Work task: Below are entries; work out how many of their lines include the string "extension", and reply with the number only.

Supplied entries START

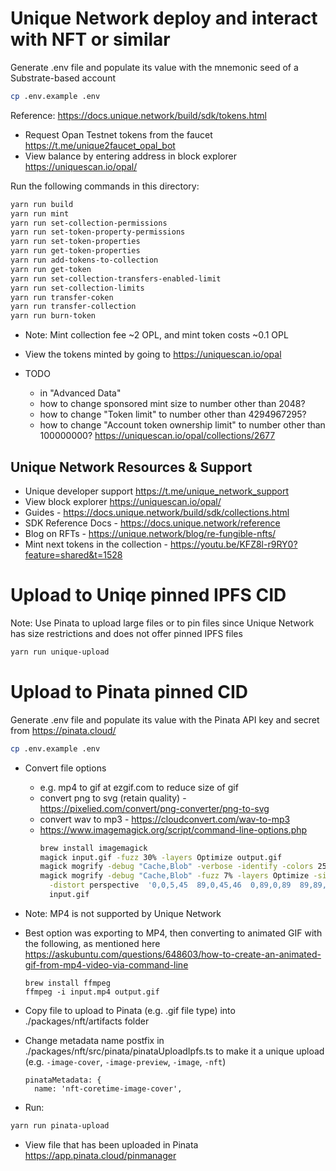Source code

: # Unique Network deploy and interact with NFT or similar

Generate .env file and populate its value with the mnemonic seed of a Substrate-based account
```bash
cp .env.example .env
```

Reference: https://docs.unique.network/build/sdk/tokens.html

* Request Opan Testnet tokens from the faucet https://t.me/unique2faucet_opal_bot
* View balance by entering address in block explorer https://uniquescan.io/opal/

Run the following commands in this directory:
```bash
yarn run build
yarn run mint
yarn run set-collection-permissions
yarn run set-token-property-permissions
yarn run set-token-properties
yarn run get-token-properties
yarn run add-tokens-to-collection
yarn run get-token
yarn run set-collection-transfers-enabled-limit
yarn run set-collection-limits
yarn run transfer-coken
yarn run transfer-collection
yarn run burn-token
```
* Note: Mint collection fee ~2 OPL, and mint token costs ~0.1 OPL
* View the tokens minted by going to https://uniquescan.io/opal

* TODO
  * in "Advanced Data"
  * how to change sponsored mint size to number other than 2048? 
  * how to change "Token limit" to number other than 4294967295?
  * how to change "Account token ownership limit" to number other than 100000000?
  https://uniquescan.io/opal/collections/2677

## Unique Network Resources & Support

* Unique developer support https://t.me/unique_network_support
* View block explorer https://uniquescan.io/opal/
* Guides - https://docs.unique.network/build/sdk/collections.html
* SDK Reference Docs - https://docs.unique.network/reference
* Blog on RFTs - https://unique.network/blog/re-fungible-nfts/
* Mint next tokens in the collection - https://youtu.be/KFZ8l-r9RY0?feature=shared&t=1528

# Upload to Uniqe pinned IPFS CID

Note: Use Pinata to upload large files or to pin files since Unique Network has size restrictions and does not offer pinned IPFS files
```bash
yarn run unique-upload
```

# Upload to Pinata pinned CID

Generate .env file and populate its value with the Pinata API key and secret from https://pinata.cloud/
```bash
cp .env.example .env
```

* Convert file options
  * e.g. mp4 to gif at ezgif.com to reduce size of gif
  * convert png to svg (retain quality) - https://pixelied.com/convert/png-converter/png-to-svg
  * convert wav to mp3 - https://cloudconvert.com/wav-to-mp3
  * https://www.imagemagick.org/script/command-line-options.php
    ```bash
    brew install imagemagick
    magick input.gif -fuzz 30% -layers Optimize output.gif
    magick mogrify -debug "Cache,Blob" -verbose -identify -colors 255 -fuzz 30% -layers Optimize input.gif
    magick mogrify -debug "Cache,Blob" -fuzz 7% -layers Optimize -size 300x300 pattern:checkerboard -normalize -virtual-pixel tile \
      -distort perspective  '0,0,5,45  89,0,45,46  0,89,0,89  89,89,89,89' \
      input.gif
    ```
* Note: MP4 is not supported by Unique Network
* Best option was exporting to MP4, then converting to animated GIF with the following, as mentioned here https://askubuntu.com/questions/648603/how-to-create-an-animated-gif-from-mp4-video-via-command-line
  ```
  brew install ffmpeg
  ffmpeg -i input.mp4 output.gif
  ```

* Copy file to upload to Pinata (e.g. .gif file type) into ./packages/nft/artifacts folder
* Change metadata name postfix in ./packages/nft/src/pinata/pinataUploadIpfs.ts to make it a unique upload (e.g. `-image-cover`, `-image-preview`, `-image`, `-nft`)
  ```
  pinataMetadata: {
    name: 'nft-coretime-image-cover',
  ```

* Run:
```bash
yarn run pinata-upload
```

* View file that has been uploaded in Pinata https://app.pinata.cloud/pinmanager
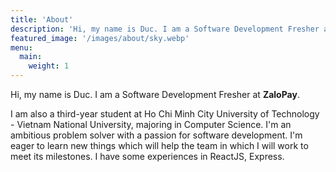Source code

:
 ```yaml
---
title: 'About'
description: 'Hi, my name is Duc. I am a Software Development Fresher at ZaloPay!'
featured_image: '/images/about/sky.webp'
menu:
  main:
    weight: 1
---
```


Hi, my name is Duc. I am a Software Development Fresher at **ZaloPay**.

I am also a third-year student at Ho Chi Minh City University of Technology - Vietnam National University, majoring in Computer Science. I'm an ambitious problem solver with a passion for software development. I'm eager to learn new things which will help the team in which I will work to meet its milestones.
I have some experiences in ReactJS, Express.

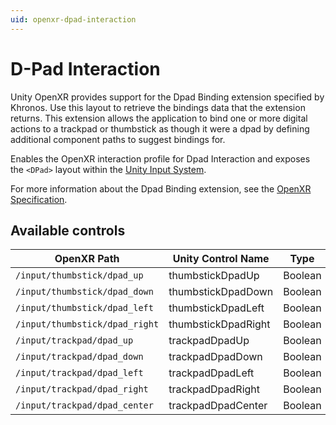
 ```yaml
---
uid: openxr-dpad-interaction
---
```

# D-Pad Interaction

Unity OpenXR provides support for the Dpad Binding extension specified by Khronos. Use this layout to retrieve the bindings data that the extension returns. This extension allows the application to bind one or more digital actions to a trackpad or thumbstick as though it were a dpad by defining additional component paths to suggest bindings for.

Enables the OpenXR interaction profile for Dpad Interaction and exposes the `<DPad>` layout within the [Unity Input System](https://docs.unity3d.com/Packages/com.unity.inputsystem@1.0/manual/).

For more information about the Dpad Binding extension, see the [OpenXR Specification](https://registry.khronos.org/OpenXR/specs/1.0/html/xrspec.html#XR_EXT_dpad_binding).

## Available controls

| OpenXR Path | Unity Control Name | Type |
|----|----|----|
| `/input/thumbstick/dpad_up` | thumbstickDpadUp | Boolean |
| `/input/thumbstick/dpad_down` | thumbstickDpadDown | Boolean |
| `/input/thumbstick/dpad_left` | thumbstickDpadLeft | Boolean |
| `/input/thumbstick/dpad_right` | thumbstickDpadRight | Boolean |
| `/input/trackpad/dpad_up` | trackpadDpadUp | Boolean |
| `/input/trackpad/dpad_down` | trackpadDpadDown | Boolean |
| `/input/trackpad/dpad_left` | trackpadDpadLeft | Boolean |
| `/input/trackpad/dpad_right` | trackpadDpadRight | Boolean |
| `/input/trackpad/dpad_center` | trackpadDpadCenter | Boolean |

Supplied entries END

Solved problem: 2